Exercise instructions: Once the line with "- Display of" is found in the entries below, repeat it and each following line exactly, up to and including the line with "- Option to replay/". Add no other lines.

[[ Task inputs, beginning ]]

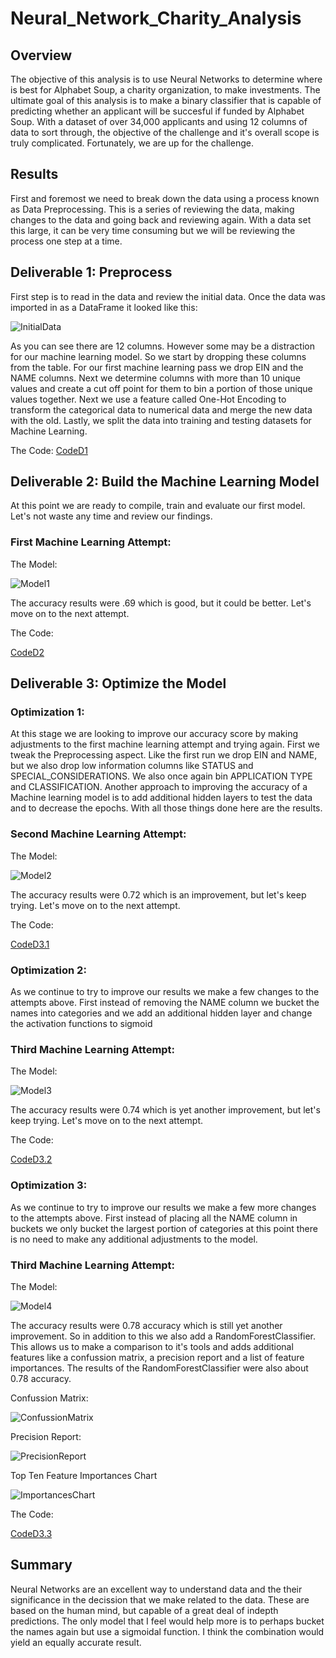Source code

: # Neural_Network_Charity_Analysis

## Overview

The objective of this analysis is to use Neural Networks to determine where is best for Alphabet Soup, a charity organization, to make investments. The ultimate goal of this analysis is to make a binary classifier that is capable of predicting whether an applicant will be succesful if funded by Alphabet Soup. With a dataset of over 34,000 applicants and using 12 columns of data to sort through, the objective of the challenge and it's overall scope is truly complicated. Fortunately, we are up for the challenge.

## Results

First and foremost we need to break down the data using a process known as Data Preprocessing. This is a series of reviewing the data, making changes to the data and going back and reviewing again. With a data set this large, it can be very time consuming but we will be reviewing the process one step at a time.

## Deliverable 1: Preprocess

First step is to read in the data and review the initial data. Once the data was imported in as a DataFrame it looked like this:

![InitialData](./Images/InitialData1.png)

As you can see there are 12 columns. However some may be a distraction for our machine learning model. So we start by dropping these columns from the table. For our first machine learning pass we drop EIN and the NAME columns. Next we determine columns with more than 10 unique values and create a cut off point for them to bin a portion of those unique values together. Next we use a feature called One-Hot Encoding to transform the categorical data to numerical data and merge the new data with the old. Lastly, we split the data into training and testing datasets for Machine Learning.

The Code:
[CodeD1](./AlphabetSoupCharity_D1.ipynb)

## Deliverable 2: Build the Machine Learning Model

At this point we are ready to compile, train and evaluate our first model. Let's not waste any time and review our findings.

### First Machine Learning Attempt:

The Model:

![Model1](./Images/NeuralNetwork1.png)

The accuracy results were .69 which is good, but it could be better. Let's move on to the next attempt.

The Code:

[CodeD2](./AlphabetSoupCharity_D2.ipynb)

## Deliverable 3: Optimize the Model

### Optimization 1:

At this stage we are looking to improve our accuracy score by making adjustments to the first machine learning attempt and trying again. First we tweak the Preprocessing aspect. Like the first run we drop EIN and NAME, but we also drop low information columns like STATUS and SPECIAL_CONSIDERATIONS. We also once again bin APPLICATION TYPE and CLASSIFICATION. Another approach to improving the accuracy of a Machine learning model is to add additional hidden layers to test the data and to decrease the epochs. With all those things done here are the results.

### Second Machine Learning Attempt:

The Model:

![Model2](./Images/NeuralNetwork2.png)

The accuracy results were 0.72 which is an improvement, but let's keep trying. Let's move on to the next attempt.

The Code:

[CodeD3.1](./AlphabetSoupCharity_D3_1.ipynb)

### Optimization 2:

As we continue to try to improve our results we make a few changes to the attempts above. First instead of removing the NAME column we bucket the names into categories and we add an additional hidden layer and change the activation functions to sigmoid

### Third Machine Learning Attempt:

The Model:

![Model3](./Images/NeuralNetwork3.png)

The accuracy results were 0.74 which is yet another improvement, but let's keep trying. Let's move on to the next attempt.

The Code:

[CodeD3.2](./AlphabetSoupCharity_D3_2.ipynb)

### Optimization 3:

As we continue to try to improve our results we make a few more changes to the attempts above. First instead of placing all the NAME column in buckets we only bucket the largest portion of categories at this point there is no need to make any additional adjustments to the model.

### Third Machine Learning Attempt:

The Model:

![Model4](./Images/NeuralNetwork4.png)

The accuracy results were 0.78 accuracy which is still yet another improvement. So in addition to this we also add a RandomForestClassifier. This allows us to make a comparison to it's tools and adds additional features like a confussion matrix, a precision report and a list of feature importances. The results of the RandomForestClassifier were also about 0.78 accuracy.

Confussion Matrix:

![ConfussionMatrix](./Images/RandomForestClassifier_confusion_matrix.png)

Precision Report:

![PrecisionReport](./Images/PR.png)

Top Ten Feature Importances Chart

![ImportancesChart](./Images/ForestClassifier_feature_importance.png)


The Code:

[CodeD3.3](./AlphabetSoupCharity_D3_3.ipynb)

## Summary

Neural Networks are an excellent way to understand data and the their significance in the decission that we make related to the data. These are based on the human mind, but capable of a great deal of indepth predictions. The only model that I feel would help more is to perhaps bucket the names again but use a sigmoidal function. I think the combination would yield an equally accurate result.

[[ Task inputs, end ]]
[[ Task inputs, beginning ]]

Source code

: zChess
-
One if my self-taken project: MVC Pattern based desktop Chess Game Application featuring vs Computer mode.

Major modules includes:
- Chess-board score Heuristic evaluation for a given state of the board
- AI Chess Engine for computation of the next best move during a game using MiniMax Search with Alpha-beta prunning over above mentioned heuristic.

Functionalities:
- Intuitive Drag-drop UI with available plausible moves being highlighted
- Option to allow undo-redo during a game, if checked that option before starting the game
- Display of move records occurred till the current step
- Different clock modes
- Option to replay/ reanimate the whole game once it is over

[[ Task inputs, end ]]

Answer below:
- Display of move records occurred till the current step
- Different clock modes
- Option to replay/ reanimate the whole game once it is over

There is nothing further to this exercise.